Revelar desinteresse pela Bíblia é o mesmo que desprezar Shakespeare ou Nietzsche. Aliás, é pior do que desprezar Shakespeare ou Nietzsche, porque a Bíblia não é um livro de um autor, é uma biblioteca de dezenas de autores que resume dois mil anos de pensamento e literatura. E esses dois mil anos impressos naquele papel sedoso continuam a ecoar, continuam a ser o pilar central da nossa cultura. Por outras palavras, não ler a Bíblia é uma automutilação intelectual.

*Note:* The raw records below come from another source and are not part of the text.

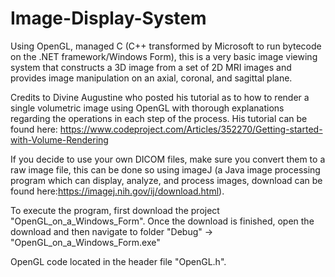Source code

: # Image-Display-System
Using OpenGL, managed C (C++ transformed by Microsoft to run bytecode on the .NET framework/Windows Form), this is a very basic image viewing system that constructs a 3D image from a set of 2D MRI images and provides image manipulation on an axial, coronal, and sagittal plane. 

Credits to Divine Augustine who posted his tutorial as to how to render a single volumetric image using OpenGL with thorough explanations regarding the operations in each step of the process. His tutorial can be found here: https://www.codeproject.com/Articles/352270/Getting-started-with-Volume-Rendering

If you decide to use your own DICOM files, make sure you convert them to a raw image file, this can be done so using imageJ (a Java image processing program which can display, analyze, and process images, download can be found here:https://imagej.nih.gov/ij/download.html).

To execute the program, first download the project "OpenGL_on_a_Windows_Form". Once the download is finished, open the download
and then navigate to folder "Debug" -> "OpenGL_on_a_Windows_Form.exe"

OpenGL code located in the header file "OpenGL.h".

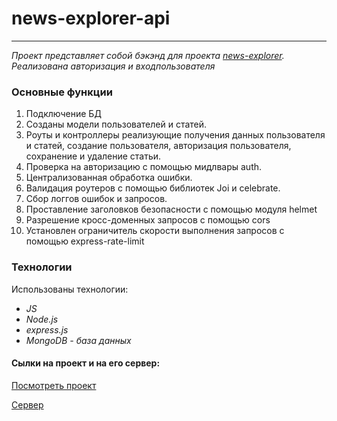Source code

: # news-explorer-api

__________________________

_Проект представляет собой бэкэнд для проекта [news-explorer](https://github.com/MariaAddict/news-explorer-frontend)._
_Реализована авторизация и входпользователя_

### Основные функции  
1. Подключение БД 
2. Созданы модели пользователей и статей.
3. Роуты и контроллеры реализующие получения данных пользователя и статей, создание пользователя, авторизация пользователя, сохранение и удаление статьи.
4. Проверка на авторизацию с помощью мидлвары auth.
5. Централизованная обработка ошибки.
6. Валидация роутеров с помощью библиотек Joi и celebrate. 
7. Сбор логгов ошибок и запросов.
8. Проставление заголовков безопасности с помощью модуля helmet 
9. Разрешение кросс-доменных запросов с помощью cors 
10. Установлен ограничитель скорости выполнения запросов с помощью express-rate-limit 

### Технологии 
Использованы технологии: 
* _JS_ 
* _Node.js_ 
* _express.js_
* _MongoDB - база данных_ 

#### Сылки на проект и на его сервер:  
[Посмотреть проект](http://mort-news-exp.students.nomoreparties.space/ "Добро пожаловать на news-explorer")

[Cервер](https://api.mort-news-exp.students.nomoreparties.space/ "Привет, сервак")  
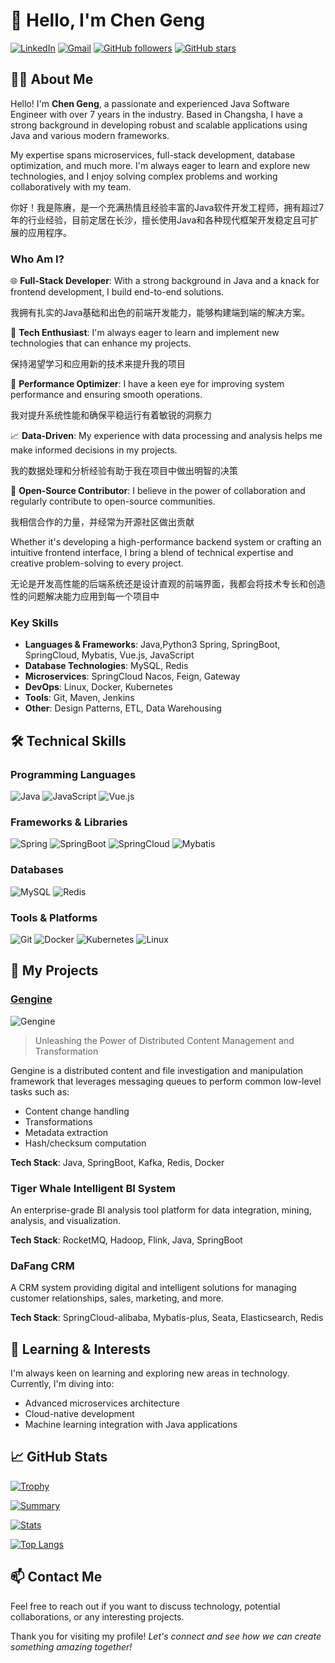 # 👋 Hello, I'm Chen Geng

[![LinkedIn](https://img.shields.io/badge/LinkedIn-0077B5?style=for-the-badge&logo=linkedin&logoColor=white)](https://www.linkedin.com/in/chen-geng/)
[![Gmail](https://img.shields.io/badge/Email-D14836?style=for-the-badge&logo=gmail&logoColor=white)](mailto:yamato0011@163.com)
[![GitHub followers](https://img.shields.io/github/followers/ChenInfo?style=for-the-badge)](https://github.com/ChenInfo)
[![GitHub stars](https://img.shields.io/github/stars/ChenInfo?style=for-the-badge)](https://github.com/ChenInfo?tab=repositories)

## 👨‍💻 About Me

Hello! I'm **Chen Geng**, a passionate and experienced Java Software Engineer with over 7 years in the industry. Based in Changsha, I have a strong background in developing robust and scalable applications using Java and various modern frameworks.

My expertise spans microservices, full-stack development, database optimization, and much more. I'm always eager to learn and explore new technologies, and I enjoy solving complex problems and working collaboratively with my team.

你好！我是陈赓，是一个充满热情且经验丰富的Java软件开发工程师，拥有超过7年的行业经验，目前定居在长沙，擅长使用Java和各种现代框架开发稳定且可扩展的应用程序。

### Who Am I?

🌐 **Full-Stack Developer**: With a strong background in Java and a knack for frontend development, I build end-to-end solutions.

我拥有扎实的Java基础和出色的前端开发能力，能够构建端到端的解决方案。

🔧 **Tech Enthusiast**: I'm always eager to learn and implement new technologies that can enhance my projects.

保持渴望学习和应用新的技术来提升我的项目

🚀 **Performance Optimizer**: I have a keen eye for improving system performance and ensuring smooth operations.

我对提升系统性能和确保平稳运行有着敏锐的洞察力

📈 **Data-Driven**: My experience with data processing and analysis helps me make informed decisions in my projects.

我的数据处理和分析经验有助于我在项目中做出明智的决策

🌟 **Open-Source Contributor**: I believe in the power of collaboration and regularly contribute to open-source communities.

我相信合作的力量，并经常为开源社区做出贡献

Whether it's developing a high-performance backend system or crafting an intuitive frontend interface, I bring a blend of technical expertise and creative problem-solving to every project.

无论是开发高性能的后端系统还是设计直观的前端界面，我都会将技术专长和创造性的问题解决能力应用到每一个项目中

### Key Skills

- **Languages & Frameworks**: Java,Python3 Spring, SpringBoot, SpringCloud, Mybatis, Vue.js, JavaScript
- **Database Technologies**: MySQL, Redis
- **Microservices**: SpringCloud Nacos, Feign, Gateway
- **DevOps**: Linux, Docker, Kubernetes
- **Tools**: Git, Maven, Jenkins
- **Other**: Design Patterns, ETL, Data Warehousing

## 🛠️ Technical Skills

### Programming Languages

![Java](https://img.shields.io/badge/Java-007396?style=for-the-badge&logo=java&logoColor=white)
![JavaScript](https://img.shields.io/badge/JavaScript-323330?style=for-the-badge&logo=javascript&logoColor=F7DF1E)
![Vue.js](https://img.shields.io/badge/Vue.js-35495E?style=for-the-badge&logo=vue.js&logoColor=4FC08D)

### Frameworks & Libraries

![Spring](https://img.shields.io/badge/Spring-6DB33F?style=for-the-badge&logo=spring&logoColor=white)
![SpringBoot](https://img.shields.io/badge/SpringBoot-F2F4F9?style=for-the-badge&logo=spring-boot)
![SpringCloud](https://img.shields.io/badge/SpringCloud-6DB33F?style=for-the-badge&logo=spring&logoColor=white)
![Mybatis](https://img.shields.io/badge/Mybatis-B8A6BB?style=for-the-badge&logo=mybatis&logoColor=black)

### Databases

![MySQL](https://img.shields.io/badge/MySQL-4479A1?style=for-the-badge&logo=mysql&logoColor=white)
![Redis](https://img.shields.io/badge/Redis-DC382D?style=for-the-badge&logo=redis&logoColor=white)

### Tools & Platforms

![Git](https://img.shields.io/badge/Git-F05032?style=for-the-badge&logo=git&logoColor=white)
![Docker](https://img.shields.io/badge/Docker-2496ED?style=for-the-badge&logo=docker&logoColor=white)
![Kubernetes](https://img.shields.io/badge/Kubernetes-326CE5?style=for-the-badge&logo=kubernetes&logoColor=white)
![Linux](https://img.shields.io/badge/Linux-FCC624?style=for-the-badge&logo=linux&logoColor=black)

## 🚀 My Projects

### [Gengine](https://github.com/ChenInfo/Gengine)

![Gengine](https://img.shields.io/github/stars/ChenInfo/Gengine?style=social)

> Unleashing the Power of Distributed Content Management and Transformation

Gengine is a distributed content and file investigation and manipulation framework that leverages messaging queues to perform common low-level tasks such as:

- Content change handling
- Transformations
- Metadata extraction
- Hash/checksum computation

**Tech Stack**: Java, SpringBoot, Kafka, Redis, Docker

### Tiger Whale Intelligent BI System

An enterprise-grade BI analysis tool platform for data integration, mining, analysis, and visualization.

**Tech Stack**: RocketMQ, Hadoop, Flink, Java, SpringBoot

### DaFang CRM

A CRM system providing digital and intelligent solutions for managing customer relationships, sales, marketing, and more.

**Tech Stack**: SpringCloud-alibaba, Mybatis-plus, Seata, Elasticsearch, Redis

## 🌱 Learning & Interests

I'm always keen on learning and exploring new areas in technology. Currently, I'm diving into:

- Advanced microservices architecture
- Cloud-native development
- Machine learning integration with Java applications

## 📈 GitHub Stats


[![Trophy](https://github-profile-trophy.vercel.app/?username=ChenInfo)](https://github.com/ChenInfo)

[![Summary](https://github-profile-summary-cards.vercel.app/api/cards/profile-details?username=ChenInfo&theme=github)](https://github.com/ChenInfo)

[![Stats](https://github-readme-stats.vercel.app/api?username=ChenInfo&show_icons=true)](https://github.com/ChenInfo)

[![Top Langs](https://github-readme-stats.vercel.app/api/top-langs/?username=ChenInfo&layout=compact)](https://github.com/ChenInfo)

## 📫 Contact Me

Feel free to reach out if you want to discuss technology, potential collaborations, or any interesting projects.

Thank you for visiting my profile! *Let's connect and see how we can create something amazing together!*
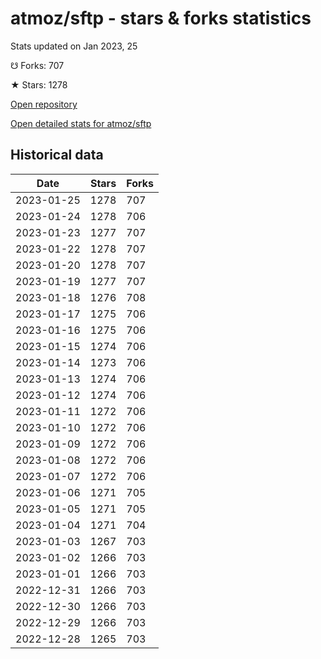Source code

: # atmoz/sftp - stars & forks statistics

Stats updated on Jan 2023, 25

☋ Forks: 707

★ Stars: 1278

[Open repository](https://github.com/atmoz/sftp)

[Open detailed stats for atmoz/sftp](https://reviewgithub.com/rep/atmoz/sftp)

## Historical data
| Date | Stars | Forks |
|------|-------|-------|
| 2023-01-25 | 1278 | 707 | 
| 2023-01-24 | 1278 | 706 | 
| 2023-01-23 | 1277 | 707 | 
| 2023-01-22 | 1278 | 707 | 
| 2023-01-20 | 1278 | 707 | 
| 2023-01-19 | 1277 | 707 | 
| 2023-01-18 | 1276 | 708 | 
| 2023-01-17 | 1275 | 706 | 
| 2023-01-16 | 1275 | 706 | 
| 2023-01-15 | 1274 | 706 | 
| 2023-01-14 | 1273 | 706 | 
| 2023-01-13 | 1274 | 706 | 
| 2023-01-12 | 1274 | 706 | 
| 2023-01-11 | 1272 | 706 | 
| 2023-01-10 | 1272 | 706 | 
| 2023-01-09 | 1272 | 706 | 
| 2023-01-08 | 1272 | 706 | 
| 2023-01-07 | 1272 | 706 | 
| 2023-01-06 | 1271 | 705 | 
| 2023-01-05 | 1271 | 705 | 
| 2023-01-04 | 1271 | 704 | 
| 2023-01-03 | 1267 | 703 | 
| 2023-01-02 | 1266 | 703 | 
| 2023-01-01 | 1266 | 703 | 
| 2022-12-31 | 1266 | 703 | 
| 2022-12-30 | 1266 | 703 | 
| 2022-12-29 | 1266 | 703 | 
| 2022-12-28 | 1265 | 703 |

Ter orgulho em dizer que não se lê a Bíblia é o mesmo que dizer com ar ufano que não se lê a Odisseia ou Hamlet. Com ou sem fé em Cristo, um leitor sério tem de passar pela Bíblia se quiser compreender a nossa cultura. E não estou a falar apenas da cultura erudita. A cultura popular ainda hoje é uma filha dilecta da paisagem e das personagens bíblicas. De Matrix a Harry Potter, passando pelas sacrossantas Guerra dos Tronos e Guerra das Estrelas, é difícil encontrar um filme ou série de massas sem os dois pés na simbologia cristã.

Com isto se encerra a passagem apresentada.